Wednesday, August 28, 2024

1946 Packard Super Clipper


With an Art Deco building for a backdrop that couldn't be any more apropos, here's a 1946 Packard Super Clipper Club Sedan.

The gorgeous new 1941 Clipper models from Packard were introduced with what might have been the worst-ever timing in automotive history: Eight months before the Imperial Japanese Navy attacked Pearl Harbor. Civilian automobile production shut down for the duration early in the production run of the '42 model year.

When sales resumed in '46, Packard just basically picked up where they had left off. The two tone Club Sedan in the photos, Vanderbilt Gray Metallic up top and Atlantic Blue Metallic below, is one of these post war cars.

The Club Sedan is a two-door with a capacious rear seat, which is distinguished from the four-door Touring Sedan.

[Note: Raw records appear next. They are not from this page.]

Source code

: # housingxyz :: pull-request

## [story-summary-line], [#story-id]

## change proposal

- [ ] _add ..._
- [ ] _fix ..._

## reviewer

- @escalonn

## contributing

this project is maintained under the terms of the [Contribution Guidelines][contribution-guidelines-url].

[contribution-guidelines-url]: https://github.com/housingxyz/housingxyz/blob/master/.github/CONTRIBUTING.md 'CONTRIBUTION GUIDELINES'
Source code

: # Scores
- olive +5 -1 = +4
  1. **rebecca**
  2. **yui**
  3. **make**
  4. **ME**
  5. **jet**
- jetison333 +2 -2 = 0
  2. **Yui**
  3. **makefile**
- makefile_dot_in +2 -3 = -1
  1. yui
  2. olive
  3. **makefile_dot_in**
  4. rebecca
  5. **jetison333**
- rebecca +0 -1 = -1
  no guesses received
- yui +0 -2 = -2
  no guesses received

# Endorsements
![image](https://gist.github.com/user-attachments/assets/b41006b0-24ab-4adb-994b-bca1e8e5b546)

Beneath that sweeping hood with its graceful cormorant hood ornament could be found Packard's Super-8 flathead straight-eight, displacing 365 cubic inches and rated at 165 SAE gross horsepower. It used a Carter two-barrel carburetor and had a 6.85:1 compression ratio, which is quaintly low by modern standards.

Riding on a 127" wheelbase, the six-passenger Club Sedan weighed in at 3,950 pounds and set the customer back $2,241, or just over $36,000 in today's dollars, provided one didn't go crazy with the options, like the overdrive rear end.


This one was photographed in July of 2021 using a Nikon D3 and a 35-70mm f/2.8 AF-D zoom lens.

1992 Ford Mustang LX Convertible


By the early Nineties, the 3rd Generation Mustangs, known to enthusiasts as Fox Body cars, were getting long in the tooth. A replacement was already in the works, and it would be another front-engine rear-wheel drive car with an optional V-8; fan outcry had saved the Mustang from being re-cast as a Mazda-sourced FWD coupe. (That car was instead being sold as the Ford Probe.)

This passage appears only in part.